- Instructions for the task
Write out nothing but the lines from the one containing "6. Monitor the" through the last line below, both included, and without the pictures.

- Available records
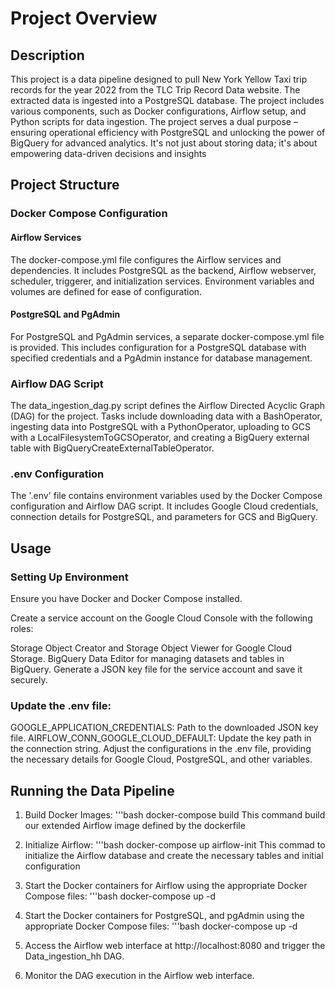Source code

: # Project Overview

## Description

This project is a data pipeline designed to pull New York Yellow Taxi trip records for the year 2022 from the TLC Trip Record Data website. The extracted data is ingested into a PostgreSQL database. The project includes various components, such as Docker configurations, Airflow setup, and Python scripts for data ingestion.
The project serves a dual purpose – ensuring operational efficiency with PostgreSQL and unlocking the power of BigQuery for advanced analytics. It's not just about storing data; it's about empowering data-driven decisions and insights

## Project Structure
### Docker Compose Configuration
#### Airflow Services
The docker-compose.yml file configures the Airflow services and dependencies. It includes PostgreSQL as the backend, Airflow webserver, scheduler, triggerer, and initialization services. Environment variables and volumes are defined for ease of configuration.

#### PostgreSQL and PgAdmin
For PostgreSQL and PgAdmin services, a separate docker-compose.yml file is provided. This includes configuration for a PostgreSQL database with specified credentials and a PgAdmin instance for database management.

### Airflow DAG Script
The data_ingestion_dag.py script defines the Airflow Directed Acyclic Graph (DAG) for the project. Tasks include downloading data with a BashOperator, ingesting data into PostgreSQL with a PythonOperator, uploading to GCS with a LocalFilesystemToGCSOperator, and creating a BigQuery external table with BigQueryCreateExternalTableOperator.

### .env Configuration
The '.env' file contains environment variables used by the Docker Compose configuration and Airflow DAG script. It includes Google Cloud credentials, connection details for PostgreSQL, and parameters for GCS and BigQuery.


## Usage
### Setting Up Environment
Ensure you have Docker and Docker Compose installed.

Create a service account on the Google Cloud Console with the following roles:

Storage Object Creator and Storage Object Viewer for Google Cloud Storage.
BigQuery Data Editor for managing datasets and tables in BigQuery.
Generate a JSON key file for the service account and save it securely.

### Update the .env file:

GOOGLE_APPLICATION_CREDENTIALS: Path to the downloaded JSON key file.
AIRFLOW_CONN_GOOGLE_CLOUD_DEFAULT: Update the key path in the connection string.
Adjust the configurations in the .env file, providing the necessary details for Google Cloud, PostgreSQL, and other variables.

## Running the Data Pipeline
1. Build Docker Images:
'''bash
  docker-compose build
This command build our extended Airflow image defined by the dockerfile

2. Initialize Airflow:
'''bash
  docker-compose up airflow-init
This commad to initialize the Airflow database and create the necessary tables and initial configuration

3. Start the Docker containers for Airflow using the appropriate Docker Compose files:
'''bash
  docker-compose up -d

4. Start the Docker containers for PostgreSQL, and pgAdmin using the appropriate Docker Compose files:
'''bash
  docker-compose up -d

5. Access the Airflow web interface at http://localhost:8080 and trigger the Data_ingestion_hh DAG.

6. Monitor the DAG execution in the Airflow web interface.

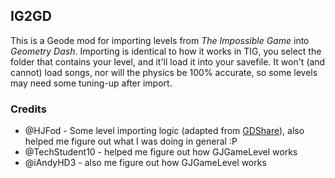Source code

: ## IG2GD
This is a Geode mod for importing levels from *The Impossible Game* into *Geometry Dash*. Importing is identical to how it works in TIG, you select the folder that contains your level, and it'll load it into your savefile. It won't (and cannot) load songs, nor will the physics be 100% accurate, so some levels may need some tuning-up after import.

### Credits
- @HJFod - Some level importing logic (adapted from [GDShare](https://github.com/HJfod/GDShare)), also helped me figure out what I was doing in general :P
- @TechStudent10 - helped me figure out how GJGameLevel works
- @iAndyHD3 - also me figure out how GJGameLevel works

- Your solution
6. Monitor the DAG execution in the Airflow web interface.

Source code

: ## IG2GD
This is a Geode mod for importing levels from *The Impossible Game* into *Geometry Dash*. Importing is identical to how it works in TIG, you select the folder that contains your level, and it'll load it into your savefile. It won't (and cannot) load songs, nor will the physics be 100% accurate, so some levels may need some tuning-up after import.

### Credits
- @HJFod - Some level importing logic (adapted from [GDShare](https://github.com/HJfod/GDShare)), also helped me figure out what I was doing in general :P
- @TechStudent10 - helped me figure out how GJGameLevel works
- @iAndyHD3 - also me figure out how GJGameLevel works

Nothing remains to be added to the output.